Print the lines of the data, starting with the first, up to and including the line where "shell stderr) prevented" appears.
━━━
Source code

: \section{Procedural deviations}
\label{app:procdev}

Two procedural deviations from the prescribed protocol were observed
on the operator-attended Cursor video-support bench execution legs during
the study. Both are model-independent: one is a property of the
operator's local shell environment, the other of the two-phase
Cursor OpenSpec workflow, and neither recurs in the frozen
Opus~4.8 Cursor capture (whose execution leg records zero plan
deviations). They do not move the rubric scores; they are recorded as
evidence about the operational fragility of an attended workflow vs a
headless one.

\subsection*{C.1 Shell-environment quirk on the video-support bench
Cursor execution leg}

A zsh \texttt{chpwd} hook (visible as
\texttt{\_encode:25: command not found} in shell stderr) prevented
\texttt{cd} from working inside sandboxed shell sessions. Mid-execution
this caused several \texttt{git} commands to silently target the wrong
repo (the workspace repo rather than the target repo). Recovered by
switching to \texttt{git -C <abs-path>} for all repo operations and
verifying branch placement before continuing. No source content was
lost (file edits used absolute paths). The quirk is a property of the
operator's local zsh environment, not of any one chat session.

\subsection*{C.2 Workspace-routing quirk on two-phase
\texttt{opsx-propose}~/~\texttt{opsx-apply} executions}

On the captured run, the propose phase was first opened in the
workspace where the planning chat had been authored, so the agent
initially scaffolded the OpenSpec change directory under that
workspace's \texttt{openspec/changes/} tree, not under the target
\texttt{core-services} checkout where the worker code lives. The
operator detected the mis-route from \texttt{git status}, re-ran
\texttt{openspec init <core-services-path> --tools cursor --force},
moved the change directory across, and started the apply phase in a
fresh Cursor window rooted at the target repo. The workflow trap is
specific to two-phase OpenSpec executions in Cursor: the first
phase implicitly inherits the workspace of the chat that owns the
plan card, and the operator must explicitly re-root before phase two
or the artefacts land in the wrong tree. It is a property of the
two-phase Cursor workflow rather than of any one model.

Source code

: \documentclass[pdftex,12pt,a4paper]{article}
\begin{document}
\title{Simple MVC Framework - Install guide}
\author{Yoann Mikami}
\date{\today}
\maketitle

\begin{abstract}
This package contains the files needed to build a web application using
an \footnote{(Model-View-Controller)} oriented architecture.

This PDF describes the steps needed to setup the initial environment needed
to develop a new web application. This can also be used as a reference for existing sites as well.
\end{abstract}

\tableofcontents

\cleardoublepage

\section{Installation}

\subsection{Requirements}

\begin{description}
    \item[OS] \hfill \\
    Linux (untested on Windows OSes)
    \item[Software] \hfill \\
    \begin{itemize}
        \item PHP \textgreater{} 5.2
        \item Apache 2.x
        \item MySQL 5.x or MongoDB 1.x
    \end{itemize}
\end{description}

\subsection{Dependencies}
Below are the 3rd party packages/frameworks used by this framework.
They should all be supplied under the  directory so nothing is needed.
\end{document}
━━━
Answer section>
Source code

: \section{Procedural deviations}
\label{app:procdev}

Two procedural deviations from the prescribed protocol were observed
on the operator-attended Cursor video-support bench execution legs during
the study. Both are model-independent: one is a property of the
operator's local shell environment, the other of the two-phase
Cursor OpenSpec workflow, and neither recurs in the frozen
Opus~4.8 Cursor capture (whose execution leg records zero plan
deviations). They do not move the rubric scores; they are recorded as
evidence about the operational fragility of an attended workflow vs a
headless one.

\subsection*{C.1 Shell-environment quirk on the video-support bench
Cursor execution leg}

A zsh \texttt{chpwd} hook (visible as
\texttt{\_encode:25: command not found} in shell stderr) prevented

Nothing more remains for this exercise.